When you sit down at your grandpa's knee, the story he tells you isn't the same story his grandpa told him: It's the story of how he changed the story his grandpa told him, which carries encoded within it the story of how his grandpa's grandpa changed the story his grandpa's grandpa's grandpa told, and on and on and on. For you to tell the story differently yourself isn't "breaking with tradition," it's keeping it alive: "Breaking with tradition" would be not retelling the story at all, or refusing to listen in the first place.

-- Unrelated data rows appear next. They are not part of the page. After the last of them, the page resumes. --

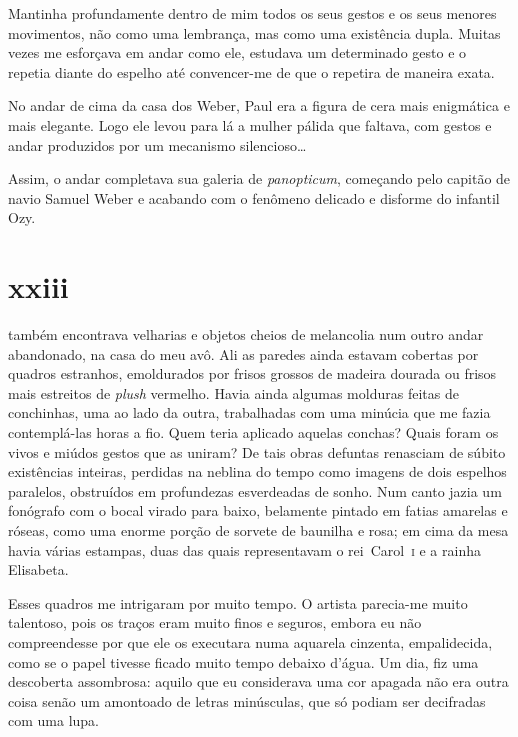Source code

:
Mantinha profundamente dentro de mim todos os seus gestos e os seus menores
movimentos, não como uma lembrança, mas como uma existência dupla. Muitas
vezes me esforçava em andar como ele, estudava um determinado gesto e o
repetia diante do espelho até convencer-me de que o repetira de maneira
exata.

No andar de cima da casa dos Weber, Paul era a figura de cera mais enigmática
e mais elegante. Logo ele levou para lá a mulher pálida que faltava, com
gestos e andar produzidos por um mecanismo silencioso\ldots{}

Assim, o andar completava sua galeria de \textit{panopticum}, começando pelo
capitão de navio Samuel Weber e acabando com o fenômeno delicado e disforme
do infantil Ozy.


\section{xxiii} 

 também encontrava velharias e objetos cheios de melancolia num
 outro andar abandonado, na casa do meu avô. Ali as paredes ainda estavam
 cobertas por quadros estranhos, emoldurados por frisos grossos de madeira
 dourada ou frisos mais estreitos de \textit{plush} vermelho. Havia ainda
 algumas molduras feitas de conchinhas, uma ao lado da outra, trabalhadas com
 uma minúcia que me fazia contemplá-las horas a fio. Quem teria aplicado
 aquelas conchas? Quais foram os vivos e miúdos gestos que as uniram? De tais
 obras defuntas renasciam de súbito existências inteiras, perdidas na neblina
 do tempo como imagens de dois espelhos paralelos, obstruídos em profundezas
 esverdeadas de sonho. Num canto jazia um fonógrafo com o bocal virado para
 baixo, belamente pintado em fatias amarelas e róseas, como uma enorme porção
 de sorvete de baunilha e rosa; em cima da mesa havia várias estampas, duas
 das quais representavam o rei~Carol~\textsc{i} e a rainha Elisabeta.

Esses quadros me intrigaram por muito tempo. O artista parecia-me muito
talentoso, pois os traços eram muito finos e seguros, embora eu não
compreendesse por que ele os executara numa aquarela cinzenta, empalidecida,
como se o papel tivesse ficado muito tempo debaixo d'água. Um dia, fiz uma
descoberta assombrosa: aquilo que eu considerava uma cor apagada não era
outra coisa senão um amontoado de letras minúsculas, que só podiam ser
decifradas com uma lupa.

Which of course people do all the time, especially in our culture, where the pace of change makes old stories seem irrelevant. But more of them linger than you'd think. One of my favorite moments in The Matrix is (spoiler) when the heroine kisses the fallen hero and says, softly, "Get up." That's a little crystal of the Sleeping Beauty story, in all its power, yet inverted in a way that shows we now live in a culture where women can be the strong ones sometimes. I don't see that as tradition breaking; I see that as tradition growing.
That's the same with my gaming group, when we really get going. The new stuff, the stuff we invent from whole cloth, is the stuff that doesn't have much power to move us; the great moments come when we take ownership of some story out of our tradition and reshape it to meet our own needs.
2. Roleplaying
Now, even if I were proven wrong about tradition and its capacity for growth, I would still have very little fear about either playing or designing roleplaying games.
First, to remind everyone of Meguey Baker's marvellous essay on ritual once again (http://www.indie-rpgs.com/forum/index.php?topic=16661.0), RPG sessions lend themselves naturally to "intentionality"—we know we're about to do something special, even if we are completely ignorant of Forge theory and don't acknowledge that our characters are just expressions of ourselves—and to "containment"—even if we are hardcore immersionists, we know that we are pretending to be someone else, donning a ritual mask that allows us to explore dangerous thoughts a little more safely.
What's more, the "game" aspect of our hobby—all those weird wargame heritages like stats and dice and cards that we sometimes lament—serve as another distancing device, another measure of containment, by forcing us to process all even highly emotional context through the rational, calculating side of our brains.
10. On 2006-09-09, Rev. Raven Daegmorgan said:
Ben,
I'm sorry. I think this is wrong. Sometimes, numerous times, following tradition causes suffering, more suffering than breaking with tradition. So much so that keeping to tradition is not the way to go "in terms of your own happiness and safety as a person."
The main reason I say this is because tradition does not make everyone who follows it happy. It's a fact. Therefore, the premise that breaking tradition causes suffering or is dangerous is flawed.
Thus, when you argue that breaking tradition is stupid, that there are no good reasons to do it, the argument falls apart for me. Because many times, there are good reasons—not just "I think they're good" but actual, real good—real happiness and safety reasons for the individual.
Female genital mutilation, "stand by your man", accepting slavery, being Christian, being heterosexual, getting married, having kids, etc. There are very good reasons for an individual to abandon these, and following them can and does cause great suffering to people when they choose it over something else.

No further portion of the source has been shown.